Seoksu- Korean ArtifactArtifact
Also known as: 석수 and 石獸
Description
Carved stone beasts placed in pairs at Korean tombs, temples, and palaces to frighten away evil spirits. Lions with mouths open in eternal roars, haetae with scales and single horns. They guard the dead through centuries of silent, tireless vigil.
Mythology & Lore
The Stone Sentinels
Seoksu are carved guardian figures, stone animals stationed at thresholds where the living world meets something that needs protecting. They come in pairs, always facing outward, always with mouths open or horns lowered. Stone lions flank temple gates in permanent roars. Along the processional paths to royal tombs, horses and tigers stand in rows as though awaiting riders who will never come.
Unlike wooden guardians, stone does not rot or burn. The carving itself was believed to carry force: a stone lion did not merely represent protection. It participated in it.
The Royal Tombs
The Joseon Dynasty Royal Tombs hold the most elaborate seoksu. Pairs of stone animals stand along the spirit paths leading to the burial mounds, joined by stone civil and military officials in carved robes.
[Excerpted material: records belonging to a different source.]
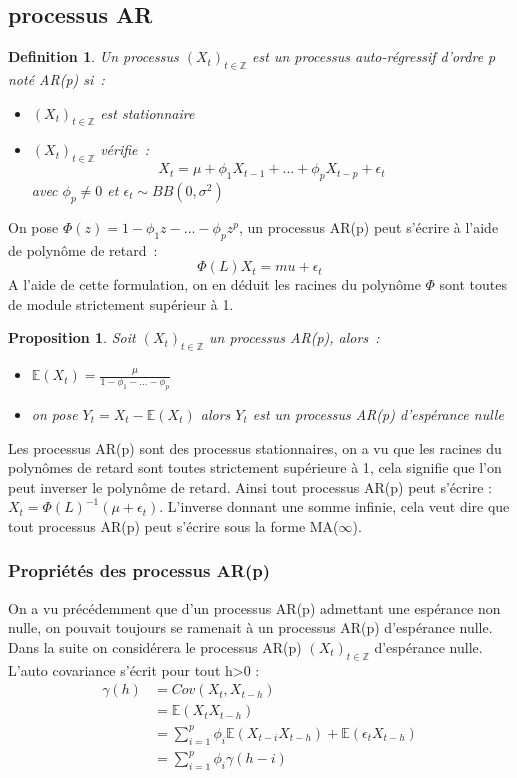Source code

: \documentclass[11pt]{scrartcl} %
\newtheorem{Def}[theorem]{Definition}
\newtheorem{pro}[theorem]{Proposition}
\newcommand{\Xt}{\left(X_t\right)_{t\in\mathbb{Z}}}
\begin{document}
\subsection{processus AR}
\begin{Def}
Un processus $\Xt$ est un processus auto-régressif d'ordre p noté AR(p) si~:
\begin{itemize}
\item[i)] $\Xt$ est stationnaire
\item[ii)] $\Xt$ vérifie~:
$$
X_t = \mu + \phi_1X_{t-1}+...+\phi_pX_{t-p}+\epsilon_t
$$
avec $\phi_p\not=0$ et $\epsilon_t\sim BB(0,\sigma^2)$
\end{itemize}
\end{Def}
On pose $\Phi(z)=1-\phi_1z-...-\phi_pz^p$, un processus AR(p) peut s'écrire à l'aide de polynôme de retard~:
$$
\Phi(L)X_t = mu + \epsilon_t
$$
A l'aide de cette formulation, on en déduit les racines du polynôme $\Phi$ sont toutes de module strictement supérieur à 1.
\begin{pro}
Soit $\Xt$ un processus AR(p), alors~:
\begin{itemize}
\item $\mathbb{E}\left(X_t\right) = \frac{\mu}{1-\phi_1-...-\phi_p}$\\
\item on pose $Y_t=X_t-\mathbb{E}\left(X_t\right)$ alors $Y_t$ est un processus AR(p) d'espérance nulle
\end{itemize}
\end{pro}
Les processus AR(p) sont des processus stationnaires, on a vu que les racines du polynômes de retard sont toutes strictement supérieure à 1, cela signifie que l'on peut inverser le polynôme de retard. Ainsi tout processus AR(p) peut s'écrire : $X_t = \Phi(L)^{-1}\left(\mu + \epsilon_t\right)$. L'inverse donnant une somme infinie, cela veut dire que tout processus AR(p) peut s'écrire sous la forme MA($\infty$).

\subsubsection{Propriétés des processus AR(p)}
On a vu précédemment que d'un processus AR(p) admettant une espérance non nulle, on pouvait toujours se ramenait à un processus AR(p) d'espérance nulle. Dans la suite on considérera le processus AR(p) $\Xt$ d'espérance nulle. L'auto covariance s'écrit pour tout h>0 : 
\begin{align*}
\gamma(h)&= Cov(X_t,X_{t-h})\\
&= \mathbb{E}\left(X_tX_{t-h}\right)\\
&= \sum_{i=1}^p\phi_i\mathbb{E}\left(X_{t-i}X_{t-h}\right)+\mathbb{E}\left(\epsilon_tX_{t-h}\right)\\
&= \sum_{i=1}^p\phi_i\gamma(h-i)
\end{align*}
\end{document}
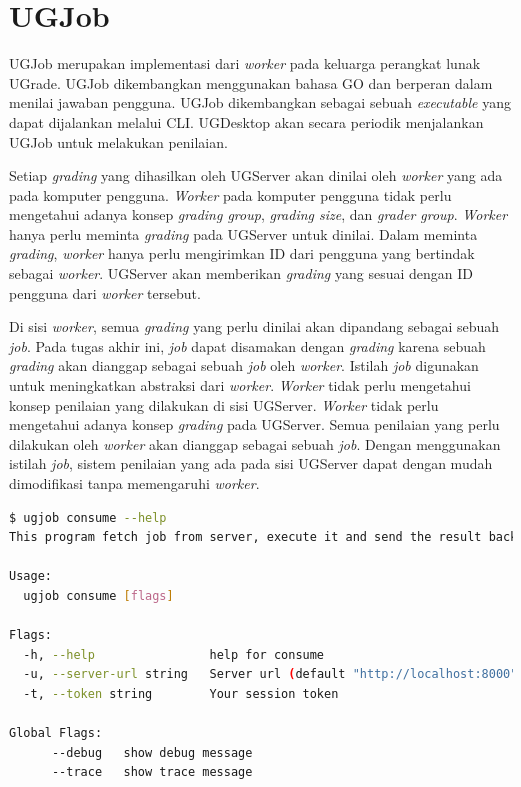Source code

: \section{UGJob}


\par UGJob merupakan implementasi dari \textit{worker} pada keluarga perangkat lunak UGrade. UGJob dikembangkan menggunakan bahasa GO dan berperan dalam menilai jawaban pengguna. UGJob dikembangkan sebagai sebuah \textit{executable} yang dapat dijalankan melalui CLI. UGDesktop akan secara periodik menjalankan UGJob untuk melakukan penilaian.

\par Setiap \textit{grading} yang dihasilkan oleh UGServer akan dinilai oleh \textit{worker} yang ada pada komputer pengguna. \textit{Worker} pada komputer pengguna tidak perlu mengetahui adanya konsep \textit{grading group}, \textit{grading size}, dan \textit{grader group}. \textit{Worker} hanya perlu meminta \textit{grading} pada UGServer untuk dinilai. Dalam meminta \textit{grading}, \textit{worker} hanya perlu mengirimkan ID dari pengguna yang bertindak sebagai \textit{worker}. UGServer akan memberikan \textit{grading} yang sesuai dengan ID pengguna dari \textit{worker} tersebut.

\par Di sisi \textit{worker}, semua \textit{grading} yang perlu dinilai akan dipandang sebagai sebuah \textit{job}. Pada tugas akhir ini, \textit{job} dapat disamakan dengan \textit{grading} karena sebuah \textit{grading} akan dianggap sebagai sebuah \textit{job} oleh \textit{worker}. Istilah \textit{job} digunakan untuk meningkatkan abstraksi dari \textit{worker}. \textit{Worker} tidak perlu mengetahui konsep penilaian yang dilakukan di sisi UGServer. \textit{Worker} tidak perlu mengetahui adanya konsep \textit{grading} pada UGServer. Semua penilaian yang perlu dilakukan oleh \textit{worker} akan dianggap sebagai sebuah \textit{job}. Dengan menggunakan istilah \textit{job}, sistem penilaian yang ada pada sisi UGServer dapat dengan mudah dimodifikasi tanpa memengaruhi \textit{worker}.

\begin{lstlisting}[caption={Contoh Hasil Eksekusi Perintah \textit{ugjob consume}},label={lst:ugjob-consume},language=Bash,style=BashStyle]
$ ugjob consume --help
This program fetch job from server, execute it and send the result back to server.

Usage:
  ugjob consume [flags]

Flags:
  -h, --help                help for consume
  -u, --server-url string   Server url (default "http://localhost:8000")
  -t, --token string        Your session token

Global Flags:
      --debug   show debug message
      --trace   show trace message
\end{lstlisting}

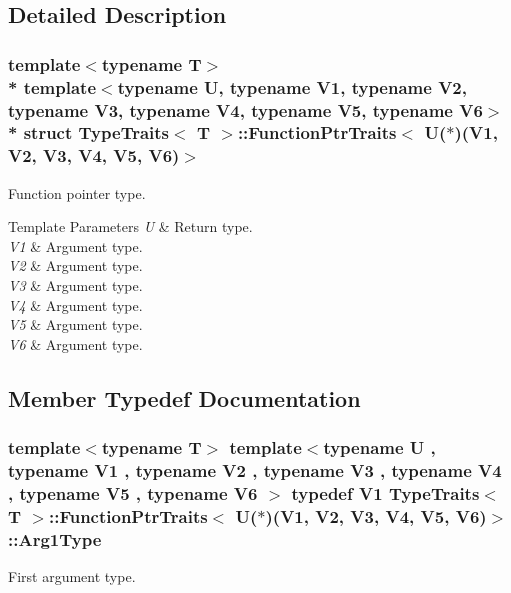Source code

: \subsection{Detailed Description}
\subsubsection*{template$<$typename T$>$\\*
template$<$typename U, typename V1, typename V2, typename V3, typename V4, typename V5, typename V6$>$\\*
struct Type\+Traits$<$ T $>$\+::\+Function\+Ptr\+Traits$<$ U($\ast$)(\+V1, V2, V3, V4, V5, V6)$>$}

Function pointer type. 
\begin{DoxyTemplParams}{Template Parameters}
{\em U} & Return type. \\
\hline
{\em V1} & Argument type. \\
\hline
{\em V2} & Argument type. \\
\hline
{\em V3} & Argument type. \\
\hline
{\em V4} & Argument type. \\
\hline
{\em V5} & Argument type. \\
\hline
{\em V6} & Argument type. \\
\hline
\end{DoxyTemplParams}


\subsection{Member Typedef Documentation}
\subsubsection[{\texorpdfstring{Arg1\+Type}{Arg1Type}}]{\setlength{\rightskip}{0pt plus 5cm}template$<$typename T$>$ template$<$typename U , typename V1 , typename V2 , typename V3 , typename V4 , typename V5 , typename V6 $>$ typedef V1 {\bf Type\+Traits}$<$ T $>$\+::{\bf Function\+Ptr\+Traits}$<$ U($\ast$)(V1, V2, V3, V4, V5, V6)$>$\+::{\bf Arg1\+Type}}\hypertarget{structTypeTraits_1_1FunctionPtrTraits_3_01U_07_5_08_07V1_00_01V2_00_01V3_00_01V4_00_01V5_00_01V6_08_4_a728aa95ab6b5b639af07e15b85b80b51}{}\label{structTypeTraits_1_1FunctionPtrTraits_3_01U_07_5_08_07V1_00_01V2_00_01V3_00_01V4_00_01V5_00_01V6_08_4_a728aa95ab6b5b639af07e15b85b80b51}
First argument type. 
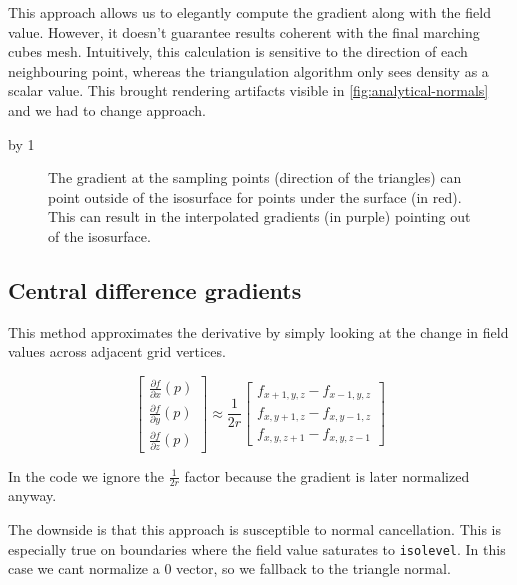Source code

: \documentclass[a4paper]{report}
\begin{document}
This approach allows us to elegantly compute the gradient along with the field value. However, it doesn't guarantee results coherent with the final marching cubes mesh. Intuitively, this calculation is sensitive to the direction of each neighbouring point, whereas the triangulation algorithm only sees density as a scalar value. This brought rendering artifacts visible in \cref{fig:analytical-normals} and we had to change approach.

\clearpage
\advance\voffset by 1\baselineskip 
\addtolength{\footskip}{-1\baselineskip}

\begin{figure}[htbp]
  \centering
  
  \caption{The gradient at the sampling points (direction of the triangles) can point outside of the isosurface for points under the surface (in red). This can result in the interpolated gradients (in purple) pointing out of the isosurface.}
  \label{fig:gradient-flipping}
\end{figure}

\subsection{Central difference gradients}

This method approximates the derivative by simply looking at the change in field values across adjacent grid vertices.

\begin{equation}
\begin{bmatrix}
\frac{\partial f}{\partial x}(p)\\[1ex]
\frac{\partial f}{\partial y}(p)\\[1ex]
\frac{\partial f}{\partial z}(p)
\end{bmatrix}
\approx
\frac 1{2r}
\begin{bmatrix}
f_{x+1,y,z}-f_{x-1,y,z}\\
f_{x,y+1,z}-f_{x,y-1,z}\\
f_{x,y,z+1}-f_{x,y,z-1}
\end{bmatrix}
\end{equation}

In the code we ignore the $\frac 1{2r}$ factor because the gradient is later normalized anyway.

The downside is that this approach is susceptible to normal cancellation. This is especially true on boundaries where the field value saturates to \lstinline{isolevel}. In this case we cant normalize a 0 vector, so we fallback to the triangle normal.
\end{document}

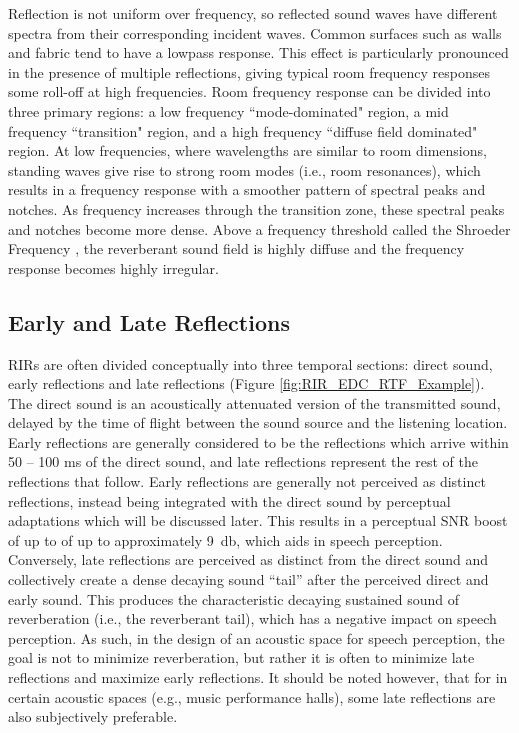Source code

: Reflection is not uniform over frequency, so reflected sound waves have different spectra from their corresponding incident waves. Common surfaces such as walls and fabric tend to have a lowpass response. This effect is particularly pronounced in the presence of multiple reflections, giving typical room frequency responses some roll-off at high frequencies. Room frequency response can be divided into three primary regions: a low frequency ``mode-dominated" region, a mid frequency ``transition" region, and a high frequency ``diffuse field dominated" region. At low frequencies, where wavelengths are similar to room dimensions, standing waves give rise to strong room modes (i.e., room resonances), which results in a frequency response with a smoother pattern of spectral peaks and notches. As frequency increases through the transition zone, these spectral peaks and notches become more dense. Above a frequency threshold called the Shroeder Frequency \citep{schroeder1962frequency}, the reverberant sound field is highly diffuse and the frequency response becomes highly irregular.

\subsection{Early and Late Reflections} \label{section:early_late_reverb}

RIRs are often divided conceptually into three temporal sections: direct sound, early reflections and late reflections (Figure \ref{fig:RIR_EDC_RTF_Example}). The direct sound is an acoustically attenuated version of the transmitted sound, delayed by the time of flight between the sound source and the listening location.  Early reflections are generally considered to be the reflections which arrive within 50 -- 100 \unit{\milli\second} of the direct sound, and late reflections represent the rest of the reflections that follow.  Early reflections are generally not perceived as distinct reflections, instead being integrated with the direct sound by perceptual adaptations which will be discussed later. This results in a perceptual SNR boost of up to of up to approximately \qty{9}{\decibel}, which aids in speech perception. Conversely, late reflections are perceived as distinct from the direct sound and collectively create a dense decaying sound ``tail” after the perceived direct and early sound. This produces the characteristic decaying sustained sound of reverberation (i.e., the reverberant tail), which has a negative impact on speech perception. As such, in the design of an acoustic space for speech perception, the goal is not to minimize reverberation, but rather it is often to minimize late reflections and maximize early reflections. It should be noted however, that for in certain acoustic spaces (e.g., music performance halls), some late reflections are also subjectively preferable. 

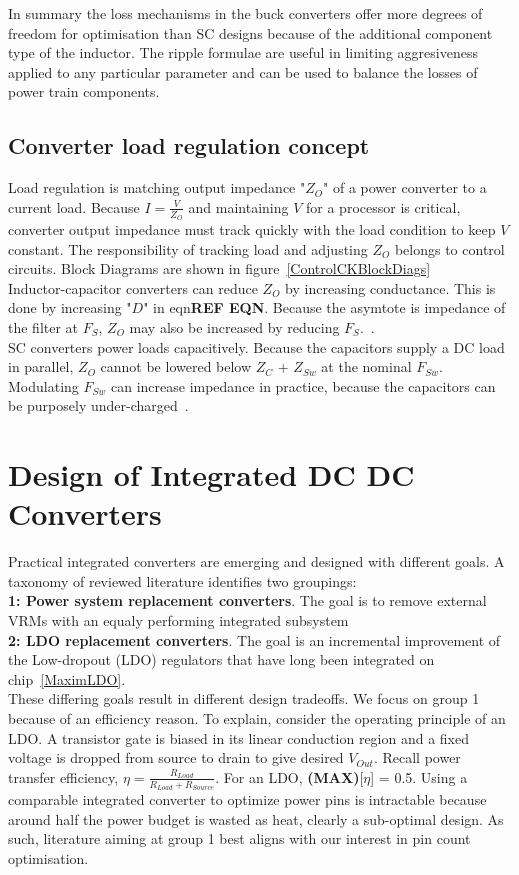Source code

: \documentclass[letterpaper,twocolumn,10pt]{article}
\begin{document}
\indent In summary the loss mechanisms in the buck converters offer more degrees of freedom for optimisation than SC designs because of the additional component type of the inductor. The ripple formulae are useful in limiting aggresiveness applied to any particular parameter and can be used to balance the losses of power train components.

\subsection{Converter load regulation concept}
Load regulation is matching output impedance "$Z_O$" of a power converter to a current load. Because $I= \frac{V}{Z_O}$ and maintaining $V$ for a processor is critical, converter output impedance must track quickly with the load condition to keep $V$ constant. The responsibility of tracking load and adjusting $Z_O$ belongs to control circuits. Block Diagrams are shown in figure~\ref{ControlCKBlockDiags}\\
Inductor-capacitor converters can reduce $Z_O$ by increasing conductance. This is done by increasing "$D$" in eqn\textbf{REF EQN}. Because the asymtote is impedance of the filter at $F_S$, $Z_O$ may also be increased by reducing $F_S$.~\cite{Alghamdi2012}.\\ %
SC converters power loads capacitively. Because the capacitors supply a DC load in parallel, $Z_O$ cannot be lowered below $Z_C$ + $Z_{Sw}$ at the nominal $F_{Sw}$. Modulating $F_{Sw}$ can increase impedance in practice, because the capacitors can be purposely under-charged~\cite{Seeman2008}.\\

\section{Design of Integrated DC DC Converters}

Practical integrated converters are emerging and designed with different goals. A taxonomy of reviewed literature identifies two groupings:\\
\textbf{1: Power system replacement converters}. The goal is to remove external VRMs with an equaly performing integrated subsystem\\
\textbf{2: LDO replacement converters}. The goal is an incremental improvement of the Low-dropout (LDO) regulators that have long been integrated on chip~\ref{MaximLDO}.\\
These differing goals result in different design tradeoffs. We focus on group 1 because of an efficiency reason. To explain, consider the operating principle of an LDO. A transistor gate is biased in its linear conduction region and a fixed voltage is dropped from source to drain to give desired $V_{Out}$. Recall power transfer efficiency, $\eta = \frac{R_{Load}}{R_{Load} + R_{Source}}$. For an LDO, \textbf{(MAX)}[$\eta$] = 0.5. Using a comparable integrated converter to optimize power pins is intractable because around half the power budget is wasted as heat, clearly a sub-optimal design. As such, literature aiming at group 1 best aligns with our interest in pin count optimisation.\\  
\end{document}
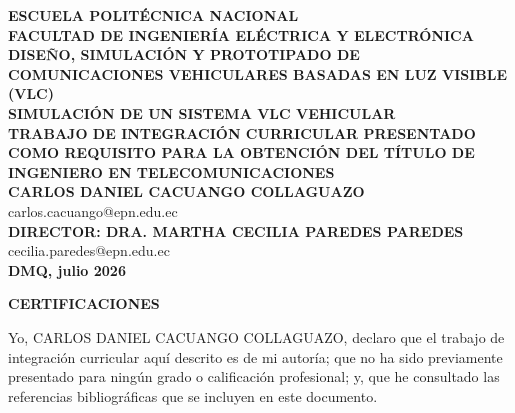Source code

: \begin{titlepage}
    \centering
    
    {\fontsize{24}{36}\bfseries\sffamily ESCUELA POLITÉCNICA NACIONAL}\\[2.0cm]
    
    {\fontsize{16}{24}\bfseries\sffamily FACULTAD DE INGENIERÍA ELÉCTRICA Y ELECTRÓNICA}\\[3cm]
    
    {\fontsize{14}{21}\bfseries\sffamily DISEÑO, SIMULACIÓN Y PROTOTIPADO DE COMUNICACIONES VEHICULARES BASADAS EN LUZ VISIBLE (VLC)}\\[0.5cm]
    
    {\fontsize{14}{21}\bfseries\sffamily SIMULACIÓN DE UN SISTEMA VLC VEHICULAR}\\[2.0cm]
    
    
    
    {\fontsize{12}{18}\bfseries\sffamily TRABAJO DE INTEGRACIÓN CURRICULAR PRESENTADO COMO REQUISITO PARA LA OBTENCIÓN DEL TÍTULO DE INGENIERO EN TELECOMUNICACIONES}\\[2.5cm]
    
    {\fontsize{12}{18}\bfseries\sffamily CARLOS DANIEL CACUANGO COLLAGUAZO}\\
    {\fontsize{12}{18}\sffamily carlos.cacuango@epn.edu.ec}\\[2.0cm]
    
    {\fontsize{12}{18}\bfseries\sffamily DIRECTOR: DRA. MARTHA CECILIA PAREDES PAREDES}\\
    {\fontsize{12}{18}\sffamily cecilia.paredes@epn.edu.ec}\\[2.5cm]
    
    {\fontsize{12}{18}\bfseries\sffamily DMQ, julio 2026}
\end{titlepage}

\clearpage
{}
\setcounter{page}{1}

\begin{center}
    {\fontsize{14}{17}\bfseries\sffamily CERTIFICACIONES}
\end{center}
\vspace{1.0cm}

\noindent Yo, CARLOS DANIEL CACUANGO COLLAGUAZO, declaro que el trabajo de integración curricular aquí descrito es de mi autoría; que no ha sido previamente presentado para ningún grado o calificación profesional; y, que he consultado las referencias bibliográficas que se incluyen en este documento.

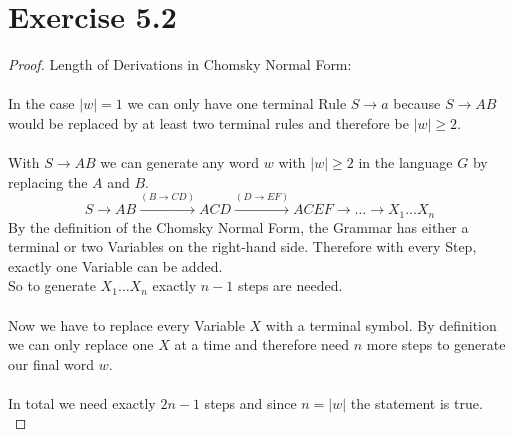 \documentclass{article} %
\newcommand{\homeworkNumber}{5}
\begin{document}
\section*{Exercise \homeworkNumber.2}
\begin{proof}
Length of Derivations in Chomsky Normal Form:\\\\
In the case $\vert w \vert = 1$ we can only have one terminal Rule $ S \to a $ because $ S \to AB $ would be replaced by at least two terminal rules and therefore be $\vert w \vert \geq 2$. \\\\
With $ S \to AB $ we can generate any word $w$ with $\vert w \vert \geq 2$ in the language $G$ by replacing the $A$ and $B$.
$$S \to AB \xrightarrow{(B \to CD)} ACD \xrightarrow{(D \to EF)} ACEF \to \dots \to X_1 \dots X_n$$
By the definition of the Chomsky Normal Form, the Grammar has either a terminal or two Variables on the right-hand side. Therefore with every Step, exactly one Variable can be added.\\
So to generate $X_1 \dots X_n$ exactly $n-1$ steps are needed.\\\\
Now we have to replace every Variable $X$ with a terminal symbol. By definition we can only replace one $X$ at a time and therefore need $n$ more steps to generate our final word $w$.\\\\
In total we need exactly $2n-1$ steps and since $n = \vert w \vert$ the statement is true.\\
\end{proof}
\end{document}
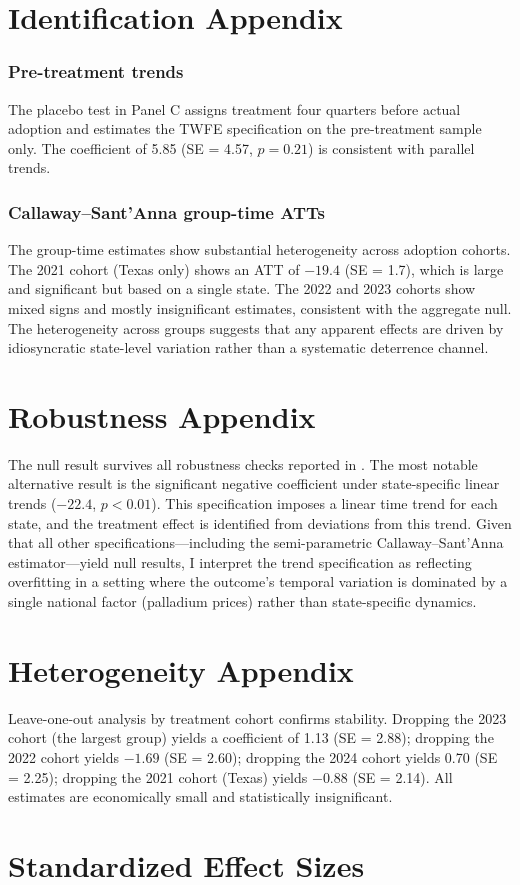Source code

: \documentclass[12pt]{article}
\begin{document}
\section{Identification Appendix}

\subsubsection*{Pre-treatment trends} The placebo test in  Panel C assigns treatment four quarters before actual adoption and estimates the TWFE specification on the pre-treatment sample only. The coefficient of 5.85 (SE = 4.57, $p = 0.21$) is consistent with parallel trends.

\subsubsection*{Callaway--Sant'Anna group-time ATTs} The group-time estimates show substantial heterogeneity across adoption cohorts. The 2021 cohort (Texas only) shows an ATT of $-19.4$ (SE = 1.7), which is large and significant but based on a single state. The 2022 and 2023 cohorts show mixed signs and mostly insignificant estimates, consistent with the aggregate null. The heterogeneity across groups suggests that any apparent effects are driven by idiosyncratic state-level variation rather than a systematic deterrence channel.

\section{Robustness Appendix}

The null result survives all robustness checks reported in . The most notable alternative result is the significant negative coefficient under state-specific linear trends ($-22.4$, $p < 0.01$). This specification imposes a linear time trend for each state, and the treatment effect is identified from deviations from this trend. Given that all other specifications---including the semi-parametric Callaway--Sant'Anna estimator---yield null results, I interpret the trend specification as reflecting overfitting in a setting where the outcome's temporal variation is dominated by a single national factor (palladium prices) rather than state-specific dynamics.

\section{Heterogeneity Appendix}

Leave-one-out analysis by treatment cohort confirms stability. Dropping the 2023 cohort (the largest group) yields a coefficient of 1.13 (SE = 2.88); dropping the 2022 cohort yields $-1.69$ (SE = 2.60); dropping the 2024 cohort yields 0.70 (SE = 2.25); dropping the 2021 cohort (Texas) yields $-0.88$ (SE = 2.14). All estimates are economically small and statistically insignificant.

\section{Standardized Effect Sizes}
\label{sec:sde}


\end{document}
Together they form a permanent court: the entourage that attended the king in death as it had in life, standing guard without sleep or abandonment.
The arrangement followed prescribed rules of rank. Kings received more and larger animals than lesser royalty. The specific types varied by dynastic regulation, each creature chosen for its particular protective power. The stone courts still stand at their posts outside Seoul, centuries after the kings they guard were buried.